Intensity Frontier

MINERvA

MINERvA is a neutrino-scattering experiment that uses the NuMI beamline at Fermilab to search for low-energy neutrino interactions. It is designed to study neutrino-nucleus interactions with unprecedented detail.

The number of neutrinos that detectors can observe increases with both neutrino beam intensity and detector size. The high intensity of the NuMI beamline, the most intense high-energy neutrino beam in the world, allows MINERvA to use a relatively small detector with many sensitive channels per unit volume to zoom in on the details of the neutrino interaction. This attention to detail will allow MINERvA to study the properties of the nuclei struck by the neutrinos and also to examine neutrino reactions.

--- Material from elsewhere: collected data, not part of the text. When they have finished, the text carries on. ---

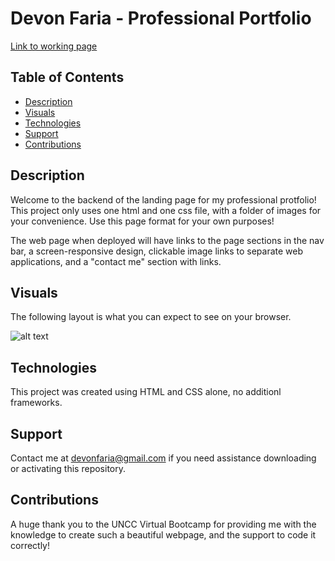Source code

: # Devon Faria - Professional Portfolio

[Link to working page](https://devonfaria.github.io/professional-portfolio/)

## Table of Contents

* [Description](#description)
* [Visuals](#visuals)
* [Technologies](#technologies)
* [Support](#support)
* [Contributions](#contributions)

## Description

Welcome to the backend of the landing page for my professional protfolio! This project only uses one html and one css file, with a folder of images for your convenience. Use this page format for your own purposes!

The web page when deployed will have links to the page sections in the nav bar, a screen-responsive design, clickable image links to separate web applications, and a "contact me" section with links. 

## Visuals

The following layout is what you can expect to see on your browser.

![alt text](./assets/images/Devon-Faria-Web-Developer-Portfolio.png)

## Technologies

This project was created using HTML and CSS alone, no additionl frameworks.

## Support

Contact me at devonfaria@gmail.com if you need assistance downloading or activating this repository.

## Contributions

A huge thank you to the UNCC Virtual Bootcamp for providing me with the knowledge to create such a beautiful webpage, and the support to code it correctly!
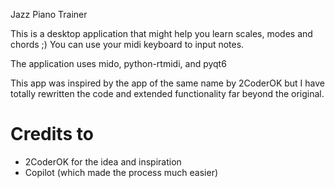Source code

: Jazz Piano Trainer

This is a desktop application that might help you learn scales, modes and chords ;) You can use your midi keyboard to input notes.

The application uses mido, python-rtmidi, and pyqt6

This app was inspired by the app of the same name by 2CoderOK but I have totally rewritten the code and extended functionality far beyond the original.

# Credits to

- 2CoderOK for the idea and inspiration
- Copilot (which made the process much easier)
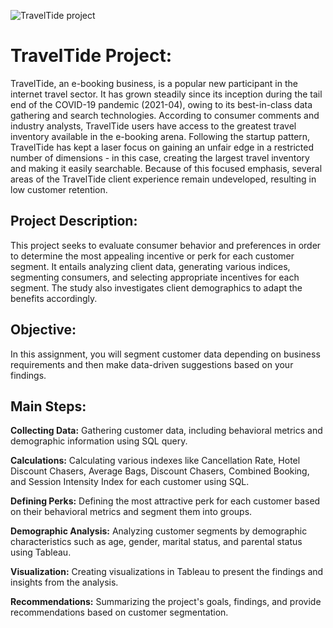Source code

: ![TravelTide project](https://github.com/user-attachments/assets/43929a0b-6345-411f-b351-8044b80cee34)
# TravelTide Project:

TravelTide, an e-booking business, is a popular new participant in the internet travel sector. It has grown steadily since its inception during the tail end of the COVID-19 pandemic (2021-04), owing to its best-in-class data gathering and search technologies. According to consumer comments and industry analysts, TravelTide users have access to the greatest travel inventory available in the e-booking arena.
Following the startup pattern, TravelTide has kept a laser focus on gaining an unfair edge in a restricted number of dimensions - in this case, creating the largest travel inventory and making it easily searchable. Because of this focused emphasis, several areas of the TravelTide client experience remain undeveloped, resulting in low customer retention.

## Project Description:

This project seeks to evaluate consumer behavior and preferences in order to determine the most appealing incentive or perk for each customer segment. It entails analyzing client data, generating various indices, segmenting consumers, and selecting appropriate incentives for each segment. The study also investigates client demographics to adapt the benefits accordingly.

## Objective:

In this assignment, you will segment customer data depending on business requirements and then make data-driven suggestions based on your findings.

## Main Steps:

**Collecting Data:** Gathering customer data, including behavioral metrics and demographic information using SQL query.

**Calculations:** Calculating various indexes like Cancellation Rate, Hotel Discount Chasers, Average Bags, Discount Chasers, Combined Booking, and Session Intensity Index for each customer using SQL.

**Defining Perks:** Defining the most attractive perk for each customer based on their behavioral metrics and segment them into groups.

**Demographic Analysis:** Analyzing customer segments by demographic characteristics such as age, gender, marital status, and parental status using Tableau.

**Visualization:** Creating visualizations in Tableau to present the findings and insights from the analysis.

**Recommendations:** Summarizing the project's goals, findings, and provide recommendations based on customer segmentation.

To identify particles emerging from neutrino interactions, the MINERvA detector uses plastic scintillators that emit light when charged particles go through them. If placed end-to-end, the scintillator bars in the MINERvA detector would stretch 70 miles, about the distance from Fermilab's site in Batavia, Ill., to downtown Chicago and back. Fermilab, in collaboration with Northern Illinois University and with support from the state of Illinois, reduced the cost of procuring those scintillators by developing a state-of-the-art scintillating plastic extrusion facility on site. Engineers at the facility now build high-quality, low-cost detectors for particle physics experiments all around the world.

Researchers have installed the detector in front of the near detector for the MINOS, or Main Injector Neutrino Oscillation Search, experiment at Fermilab.

MINERvA is a collaboration of nuclear and particle physicists from 24 institutions in the United States, Europe and South America. Technicians finished the first detector test module in early 2007 and completed the detector construction in January 2010. Detector installation was completed in March 2010.